(Records drawn from a dataset)
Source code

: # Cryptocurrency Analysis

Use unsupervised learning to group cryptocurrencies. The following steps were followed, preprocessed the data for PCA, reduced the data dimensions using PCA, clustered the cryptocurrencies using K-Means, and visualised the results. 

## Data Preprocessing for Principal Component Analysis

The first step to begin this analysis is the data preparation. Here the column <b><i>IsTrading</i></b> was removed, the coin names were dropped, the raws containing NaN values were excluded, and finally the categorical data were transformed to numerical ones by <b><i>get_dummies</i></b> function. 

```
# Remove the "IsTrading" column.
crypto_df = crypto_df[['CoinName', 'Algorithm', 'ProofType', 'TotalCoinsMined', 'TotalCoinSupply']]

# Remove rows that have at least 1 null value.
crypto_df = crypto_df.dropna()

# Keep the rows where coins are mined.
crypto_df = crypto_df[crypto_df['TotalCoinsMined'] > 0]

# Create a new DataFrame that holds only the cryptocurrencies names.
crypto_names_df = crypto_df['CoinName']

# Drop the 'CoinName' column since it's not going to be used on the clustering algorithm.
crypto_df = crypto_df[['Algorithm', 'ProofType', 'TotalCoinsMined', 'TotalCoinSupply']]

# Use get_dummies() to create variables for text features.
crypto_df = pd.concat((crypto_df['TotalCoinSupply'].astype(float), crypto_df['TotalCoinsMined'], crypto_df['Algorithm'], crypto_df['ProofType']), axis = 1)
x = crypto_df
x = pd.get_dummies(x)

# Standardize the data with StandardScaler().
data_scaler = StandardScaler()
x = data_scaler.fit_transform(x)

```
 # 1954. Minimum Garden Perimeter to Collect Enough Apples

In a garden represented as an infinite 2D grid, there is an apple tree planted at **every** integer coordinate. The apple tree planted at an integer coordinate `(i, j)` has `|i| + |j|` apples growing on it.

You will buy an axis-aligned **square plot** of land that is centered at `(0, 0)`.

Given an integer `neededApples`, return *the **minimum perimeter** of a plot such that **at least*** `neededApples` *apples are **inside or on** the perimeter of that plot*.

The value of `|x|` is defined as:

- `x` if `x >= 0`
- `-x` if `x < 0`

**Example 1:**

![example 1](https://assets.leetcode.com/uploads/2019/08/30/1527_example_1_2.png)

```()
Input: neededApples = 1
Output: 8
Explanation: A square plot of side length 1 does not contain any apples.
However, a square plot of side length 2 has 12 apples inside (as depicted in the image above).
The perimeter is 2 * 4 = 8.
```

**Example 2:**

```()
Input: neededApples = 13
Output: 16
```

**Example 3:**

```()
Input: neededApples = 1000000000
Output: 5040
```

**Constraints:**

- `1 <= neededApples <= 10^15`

* _Assignment_
What is the number of lines above that contain the string "inside"? Answer with the number alone.

* _Task answer_
2